Task item:
Filter the entries and keep only the lines where the string "have" appears.

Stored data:

++++

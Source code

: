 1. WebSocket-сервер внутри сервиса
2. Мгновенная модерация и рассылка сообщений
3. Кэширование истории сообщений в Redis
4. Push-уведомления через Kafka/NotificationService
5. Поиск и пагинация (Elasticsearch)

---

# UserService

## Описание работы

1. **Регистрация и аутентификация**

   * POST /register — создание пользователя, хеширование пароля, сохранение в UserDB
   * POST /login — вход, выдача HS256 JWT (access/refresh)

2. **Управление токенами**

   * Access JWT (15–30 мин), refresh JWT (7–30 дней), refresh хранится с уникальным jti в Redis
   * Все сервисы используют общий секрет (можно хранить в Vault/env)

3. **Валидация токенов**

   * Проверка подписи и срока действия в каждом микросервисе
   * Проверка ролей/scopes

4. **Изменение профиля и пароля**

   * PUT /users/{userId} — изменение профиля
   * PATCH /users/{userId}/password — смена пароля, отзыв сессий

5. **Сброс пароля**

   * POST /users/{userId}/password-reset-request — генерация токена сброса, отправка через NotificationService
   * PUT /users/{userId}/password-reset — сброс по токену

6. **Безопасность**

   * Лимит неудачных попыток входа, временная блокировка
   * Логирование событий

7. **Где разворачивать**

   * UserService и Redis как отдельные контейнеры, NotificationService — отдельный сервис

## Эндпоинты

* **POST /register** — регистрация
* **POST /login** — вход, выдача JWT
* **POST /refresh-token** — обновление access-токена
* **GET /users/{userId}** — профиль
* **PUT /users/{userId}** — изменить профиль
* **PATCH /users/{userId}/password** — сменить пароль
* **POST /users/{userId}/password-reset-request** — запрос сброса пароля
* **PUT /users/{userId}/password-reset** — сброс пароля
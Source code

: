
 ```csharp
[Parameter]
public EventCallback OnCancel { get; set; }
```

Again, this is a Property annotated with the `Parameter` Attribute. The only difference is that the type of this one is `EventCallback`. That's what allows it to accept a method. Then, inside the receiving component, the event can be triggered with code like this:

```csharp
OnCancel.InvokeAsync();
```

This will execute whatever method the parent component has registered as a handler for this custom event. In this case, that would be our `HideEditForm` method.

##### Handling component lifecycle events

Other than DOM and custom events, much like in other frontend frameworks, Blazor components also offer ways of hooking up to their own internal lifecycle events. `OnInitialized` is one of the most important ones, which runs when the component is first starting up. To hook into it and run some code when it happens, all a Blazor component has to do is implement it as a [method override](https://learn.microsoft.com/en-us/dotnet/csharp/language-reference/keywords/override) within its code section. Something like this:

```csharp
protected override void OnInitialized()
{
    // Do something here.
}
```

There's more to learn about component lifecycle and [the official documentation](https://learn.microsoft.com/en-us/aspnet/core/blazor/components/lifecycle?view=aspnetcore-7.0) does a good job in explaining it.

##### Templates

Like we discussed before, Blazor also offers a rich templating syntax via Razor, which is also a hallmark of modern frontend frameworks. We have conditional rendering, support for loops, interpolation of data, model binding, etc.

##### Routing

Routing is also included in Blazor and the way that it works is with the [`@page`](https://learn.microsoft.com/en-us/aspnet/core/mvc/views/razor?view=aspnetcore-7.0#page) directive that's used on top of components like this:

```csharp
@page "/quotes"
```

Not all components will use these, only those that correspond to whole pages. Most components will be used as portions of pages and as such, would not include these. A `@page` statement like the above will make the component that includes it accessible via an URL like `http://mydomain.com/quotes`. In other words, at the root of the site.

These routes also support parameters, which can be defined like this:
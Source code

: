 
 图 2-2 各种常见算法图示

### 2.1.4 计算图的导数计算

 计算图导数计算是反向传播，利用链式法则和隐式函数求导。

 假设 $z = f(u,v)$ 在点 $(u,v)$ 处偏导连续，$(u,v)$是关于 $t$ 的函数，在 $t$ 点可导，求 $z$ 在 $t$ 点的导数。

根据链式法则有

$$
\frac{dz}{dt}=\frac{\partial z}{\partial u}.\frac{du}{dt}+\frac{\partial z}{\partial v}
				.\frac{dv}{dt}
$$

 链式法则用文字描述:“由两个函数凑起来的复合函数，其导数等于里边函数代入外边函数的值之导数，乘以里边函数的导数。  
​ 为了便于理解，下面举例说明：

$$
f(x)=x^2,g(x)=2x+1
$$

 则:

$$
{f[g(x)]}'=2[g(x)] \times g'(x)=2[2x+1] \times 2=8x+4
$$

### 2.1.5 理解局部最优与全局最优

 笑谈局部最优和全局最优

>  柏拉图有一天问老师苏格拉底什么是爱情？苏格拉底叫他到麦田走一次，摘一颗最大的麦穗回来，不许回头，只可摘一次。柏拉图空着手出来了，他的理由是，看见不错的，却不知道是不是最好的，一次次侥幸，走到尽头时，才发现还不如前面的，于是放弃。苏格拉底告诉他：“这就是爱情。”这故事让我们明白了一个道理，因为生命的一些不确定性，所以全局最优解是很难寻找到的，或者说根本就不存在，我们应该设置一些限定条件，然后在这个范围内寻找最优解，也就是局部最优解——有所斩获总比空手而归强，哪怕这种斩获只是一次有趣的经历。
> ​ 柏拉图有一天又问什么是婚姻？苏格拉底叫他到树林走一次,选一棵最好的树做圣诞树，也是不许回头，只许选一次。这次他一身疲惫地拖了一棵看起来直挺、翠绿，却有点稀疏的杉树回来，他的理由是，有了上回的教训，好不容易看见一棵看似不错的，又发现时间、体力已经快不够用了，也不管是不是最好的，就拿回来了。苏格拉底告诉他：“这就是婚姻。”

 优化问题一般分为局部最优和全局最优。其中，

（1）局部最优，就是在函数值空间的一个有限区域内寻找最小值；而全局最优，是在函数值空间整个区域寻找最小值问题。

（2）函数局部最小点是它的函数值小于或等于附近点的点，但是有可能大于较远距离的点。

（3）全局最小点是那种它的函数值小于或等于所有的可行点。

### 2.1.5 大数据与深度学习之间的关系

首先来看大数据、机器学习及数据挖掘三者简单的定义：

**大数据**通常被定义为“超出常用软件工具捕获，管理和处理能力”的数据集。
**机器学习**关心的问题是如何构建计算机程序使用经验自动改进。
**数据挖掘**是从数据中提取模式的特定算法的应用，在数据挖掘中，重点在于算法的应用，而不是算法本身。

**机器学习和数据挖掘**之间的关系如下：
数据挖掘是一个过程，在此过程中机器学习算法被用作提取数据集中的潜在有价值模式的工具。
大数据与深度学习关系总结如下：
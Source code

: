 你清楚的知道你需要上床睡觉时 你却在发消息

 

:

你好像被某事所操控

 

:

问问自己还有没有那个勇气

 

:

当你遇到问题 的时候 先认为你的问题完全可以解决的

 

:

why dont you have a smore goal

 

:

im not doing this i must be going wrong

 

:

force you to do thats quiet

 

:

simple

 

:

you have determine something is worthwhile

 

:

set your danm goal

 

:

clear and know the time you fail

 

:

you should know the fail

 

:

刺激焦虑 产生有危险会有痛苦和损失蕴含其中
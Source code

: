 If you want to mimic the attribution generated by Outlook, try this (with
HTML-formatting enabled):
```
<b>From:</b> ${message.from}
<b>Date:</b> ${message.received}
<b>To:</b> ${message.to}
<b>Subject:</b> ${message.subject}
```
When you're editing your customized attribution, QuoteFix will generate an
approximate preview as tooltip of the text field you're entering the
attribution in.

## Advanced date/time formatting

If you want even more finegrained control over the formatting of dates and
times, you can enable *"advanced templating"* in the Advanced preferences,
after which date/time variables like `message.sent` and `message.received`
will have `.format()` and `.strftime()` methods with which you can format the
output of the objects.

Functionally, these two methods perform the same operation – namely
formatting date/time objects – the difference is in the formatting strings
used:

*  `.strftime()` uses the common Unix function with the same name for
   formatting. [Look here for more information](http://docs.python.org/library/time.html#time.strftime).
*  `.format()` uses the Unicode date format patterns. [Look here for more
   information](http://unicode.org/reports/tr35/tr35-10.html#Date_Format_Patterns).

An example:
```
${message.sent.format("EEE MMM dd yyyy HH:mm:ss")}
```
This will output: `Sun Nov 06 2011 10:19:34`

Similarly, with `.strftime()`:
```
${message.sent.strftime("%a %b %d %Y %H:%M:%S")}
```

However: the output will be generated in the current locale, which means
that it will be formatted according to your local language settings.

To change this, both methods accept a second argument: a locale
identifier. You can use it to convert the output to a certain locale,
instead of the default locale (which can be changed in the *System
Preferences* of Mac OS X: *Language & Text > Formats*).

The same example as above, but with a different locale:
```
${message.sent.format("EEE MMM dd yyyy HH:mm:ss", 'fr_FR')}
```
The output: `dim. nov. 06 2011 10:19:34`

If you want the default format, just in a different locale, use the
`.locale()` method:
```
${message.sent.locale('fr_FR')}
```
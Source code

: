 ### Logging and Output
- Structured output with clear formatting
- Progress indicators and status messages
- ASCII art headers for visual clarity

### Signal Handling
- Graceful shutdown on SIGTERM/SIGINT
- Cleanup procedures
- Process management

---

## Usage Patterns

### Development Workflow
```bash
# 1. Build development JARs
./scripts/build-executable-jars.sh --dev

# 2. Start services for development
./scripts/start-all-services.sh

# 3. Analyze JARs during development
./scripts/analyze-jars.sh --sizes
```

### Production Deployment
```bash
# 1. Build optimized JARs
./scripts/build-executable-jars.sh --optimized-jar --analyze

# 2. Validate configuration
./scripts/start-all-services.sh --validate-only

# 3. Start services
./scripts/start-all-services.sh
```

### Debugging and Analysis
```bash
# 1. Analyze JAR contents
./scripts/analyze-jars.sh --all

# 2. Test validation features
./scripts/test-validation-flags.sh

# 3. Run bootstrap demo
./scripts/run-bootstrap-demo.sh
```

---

++++

Answer section:
Like we discussed before, Blazor also offers a rich templating syntax via Razor, which is also a hallmark of modern frontend frameworks. We have conditional rendering, support for loops, interpolation of data, model binding, etc.
why dont you have a smore goal
you have determine something is worthwhile
will have `.format()` and `.strftime()` methods with which you can format the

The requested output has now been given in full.